For years. I remained placid and compliant. For years I just went along with this status quo.
For years I just left Mama alone basically. Unable to figure out what to do.
For years I’ve lamented. Ask my kids. Oh. That’s right. You did ask one.
For years I’ve taken shit for thinking about My own Mama. Wondering. Wishing. Dreaming. Yet not doing. This. Which is confronting the devil between me and Mama and our Red Sea.
They called Moses crazy. They laughed at him and thought him a Jewish joke.
My mama for years has been lead to believe she was within gods will. Only to now find her daughter in the way of a devil in light pretending to be gods will and her commanding it to stand down and release her from its grip.
For years I prayed.
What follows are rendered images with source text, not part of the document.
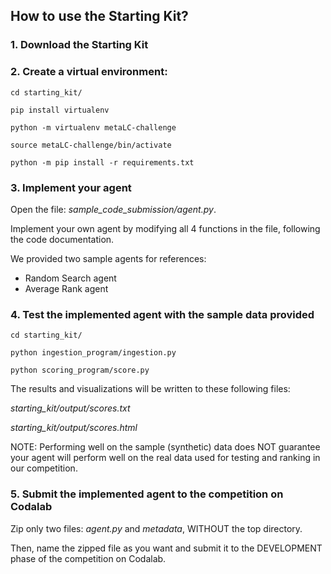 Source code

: ## How to use the Starting Kit?

### 1. Download the Starting Kit

### 2. Create a virtual environment:
```console
cd starting_kit/

pip install virtualenv

python -m virtualenv metaLC-challenge

source metaLC-challenge/bin/activate

python -m pip install -r requirements.txt
```
### 3. Implement your agent

Open the file: *sample_code_submission/agent.py*.

Implement your own agent by modifying all 4 functions in the file, following the code documentation.

We provided two sample agents for references:

- Random Search agent
- Average Rank agent

### 4. Test the implemented agent with the sample data provided
```console
cd starting_kit/

python ingestion_program/ingestion.py

python scoring_program/score.py
```

The results and visualizations will be written to these following files:

 *starting_kit/output/scores.txt*

 *starting_kit/output/scores.html*

NOTE: Performing well on the sample (synthetic) data does NOT guarantee your agent will perform well on the real data used for testing and ranking in our competition.

### 5. Submit the implemented agent to the competition on Codalab
Zip only two files: *agent.py* and *metadata*, WITHOUT the top directory.

Then, name the zipped file as you want and submit it to the DEVELOPMENT phase of the competition on Codalab.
Which means I’m loaded with amo. Gods amo. The words that are alive and can do what God wills to be. Standing on the scripture that calls me a gift. I rage against the machine that’s held us both captive for years and controlled our relationship for years.
This is a David and Moses moment for she and I. She the slave who gave me away to keep me safe. And me the slave no more releasing her mind from what’s held her away from her own daughter. Fear is not of god. Me the slave child raised in the pharaohs house, leads her away from the only life she’s known to a new world.
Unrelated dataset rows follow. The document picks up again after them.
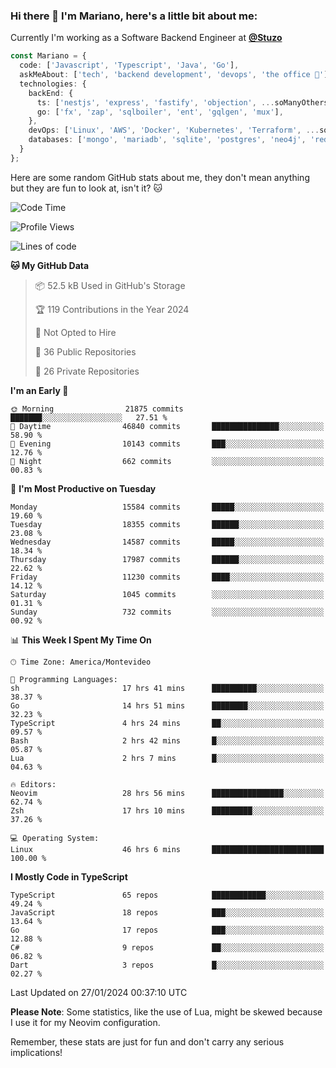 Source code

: ### Hi there 👋 I'm Mariano, here's a little bit about me:

Currently I'm working as a Software Backend Engineer at [**@Stuzo**](https://www.stuzo.com/)

```ts
const Mariano = {
  code: ['Javascript', 'Typescript', 'Java', 'Go'],
  askMeAbout: ['tech', 'backend development', 'devops', 'the office 💼'],
  technologies: {
    backEnd: {
      ts: ['nestjs', 'express', 'fastify', 'objection', ...soManyOthersFrameworks],
      go: ['fx', 'zap', 'sqlboiler', 'ent', 'gqlgen', 'mux'],
    },
    devOps: ['Linux', 'AWS', 'Docker', 'Kubernetes', 'Terraform', ...soManyOthersTools],
    databases: ['mongo', 'mariadb', 'sqlite', 'postgres', 'neo4j', 'redis', ...],
  }
};
```

Here are some random GitHub stats about me, they don't mean anything but they are fun to look at, isn't it? 🐱

<!--START_SECTION:waka-->
![Code Time](http://img.shields.io/badge/Code%20Time-1%2C565%20hrs%2025%20mins-blue)

![Profile Views](http://img.shields.io/badge/Profile%20Views-0-blue)

![Lines of code](https://img.shields.io/badge/From%20Hello%20World%20I%27ve%20Written-14.2%20million%20lines%20of%20code-blue)

**🐱 My GitHub Data** 

> 📦 52.5 kB Used in GitHub's Storage 
 > 
> 🏆 119 Contributions in the Year 2024
 > 
> 🚫 Not Opted to Hire
 > 
> 📜 36 Public Repositories 
 > 
> 🔑 26 Private Repositories 
 > 
**I'm an Early 🐤** 

```text
🌞 Morning                21875 commits       ███████░░░░░░░░░░░░░░░░░░   27.51 % 
🌆 Daytime                46840 commits       ███████████████░░░░░░░░░░   58.90 % 
🌃 Evening                10143 commits       ███░░░░░░░░░░░░░░░░░░░░░░   12.76 % 
🌙 Night                  662 commits         ░░░░░░░░░░░░░░░░░░░░░░░░░   00.83 % 
```
📅 **I'm Most Productive on Tuesday** 

```text
Monday                   15584 commits       █████░░░░░░░░░░░░░░░░░░░░   19.60 % 
Tuesday                  18355 commits       ██████░░░░░░░░░░░░░░░░░░░   23.08 % 
Wednesday                14587 commits       █████░░░░░░░░░░░░░░░░░░░░   18.34 % 
Thursday                 17987 commits       ██████░░░░░░░░░░░░░░░░░░░   22.62 % 
Friday                   11230 commits       ████░░░░░░░░░░░░░░░░░░░░░   14.12 % 
Saturday                 1045 commits        ░░░░░░░░░░░░░░░░░░░░░░░░░   01.31 % 
Sunday                   732 commits         ░░░░░░░░░░░░░░░░░░░░░░░░░   00.92 % 
```


📊 **This Week I Spent My Time On** 

```text
🕑︎ Time Zone: America/Montevideo

💬 Programming Languages: 
sh                       17 hrs 41 mins      ██████████░░░░░░░░░░░░░░░   38.37 % 
Go                       14 hrs 51 mins      ████████░░░░░░░░░░░░░░░░░   32.23 % 
TypeScript               4 hrs 24 mins       ██░░░░░░░░░░░░░░░░░░░░░░░   09.57 % 
Bash                     2 hrs 42 mins       █░░░░░░░░░░░░░░░░░░░░░░░░   05.87 % 
Lua                      2 hrs 7 mins        █░░░░░░░░░░░░░░░░░░░░░░░░   04.63 % 

🔥 Editors: 
Neovim                   28 hrs 56 mins      ████████████████░░░░░░░░░   62.74 % 
Zsh                      17 hrs 10 mins      █████████░░░░░░░░░░░░░░░░   37.26 % 

💻 Operating System: 
Linux                    46 hrs 6 mins       █████████████████████████   100.00 % 
```

**I Mostly Code in TypeScript** 

```text
TypeScript               65 repos            ████████████░░░░░░░░░░░░░   49.24 % 
JavaScript               18 repos            ███░░░░░░░░░░░░░░░░░░░░░░   13.64 % 
Go                       17 repos            ███░░░░░░░░░░░░░░░░░░░░░░   12.88 % 
C#                       9 repos             ██░░░░░░░░░░░░░░░░░░░░░░░   06.82 % 
Dart                     3 repos             █░░░░░░░░░░░░░░░░░░░░░░░░   02.27 % 
```




 Last Updated on 27/01/2024 00:37:10 UTC
<!--END_SECTION:waka-->

**Please Note**: Some statistics, like the use of Lua, might be skewed because I use it for my Neovim configuration.

Remember, these stats are just for fun and don't carry any serious implications!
Adoption is a cruel slave master to keep her mind in its chains. And I’ve learned about adoptions loop holes. And also like the prostitute who saved the city, I’ve come to lead her to safe ground.
Listen. She’s not on safe ground. She on sinking sand wet with her tears that’s appeared solid but is not after the heat of my rage dried all the water up. Now the sand moves because it’s not in the box anymore. And she must be lead to truth. Away from lies.
Back in Jesus’s day. Why don’t the Jews claim Jesus? Think about it? Go back? Do you think the Jews accepted that he was conceived by god? Or that they claimed he was illegitimate?
Guess me and Jesus do have a lot in common except Mary did not abandon him. And for that we all remember his story and life. When society really missed the mark and nailed him instead to the tree. While his Mama stood in horror and witnessed his bodies death. Because ideas like Jesus just don’t die. Martin Luther. Not dead. Still alive and working in America today. With people who have kept him alive.
Thanks Anne. My name is Anne too. My sister now thanks to adoption. And we rage. Against this machine.